→ **WORK TO BE COMPLETED**: Every line of the material that includes the word "number" is to be shown.

- - - - -

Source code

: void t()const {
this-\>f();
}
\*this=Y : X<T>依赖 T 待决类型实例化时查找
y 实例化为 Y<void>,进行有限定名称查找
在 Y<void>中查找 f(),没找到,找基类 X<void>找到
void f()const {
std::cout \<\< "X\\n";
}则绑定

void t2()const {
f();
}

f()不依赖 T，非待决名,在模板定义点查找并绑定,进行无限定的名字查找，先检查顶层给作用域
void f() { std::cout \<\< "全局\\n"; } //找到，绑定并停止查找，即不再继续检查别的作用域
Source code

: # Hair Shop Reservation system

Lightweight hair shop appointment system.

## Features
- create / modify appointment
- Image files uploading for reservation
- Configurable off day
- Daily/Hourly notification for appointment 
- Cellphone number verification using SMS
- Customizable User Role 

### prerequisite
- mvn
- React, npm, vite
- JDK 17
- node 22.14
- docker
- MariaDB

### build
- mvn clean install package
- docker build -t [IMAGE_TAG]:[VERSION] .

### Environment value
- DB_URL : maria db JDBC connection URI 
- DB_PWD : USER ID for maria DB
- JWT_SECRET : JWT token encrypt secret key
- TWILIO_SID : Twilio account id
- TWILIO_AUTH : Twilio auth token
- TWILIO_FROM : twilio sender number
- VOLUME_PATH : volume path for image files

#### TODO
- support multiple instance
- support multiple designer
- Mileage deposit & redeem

- - - - -

→ **FINISHED EXERCISE**:
- Cellphone number verification using SMS
- TWILIO_FROM : twilio sender number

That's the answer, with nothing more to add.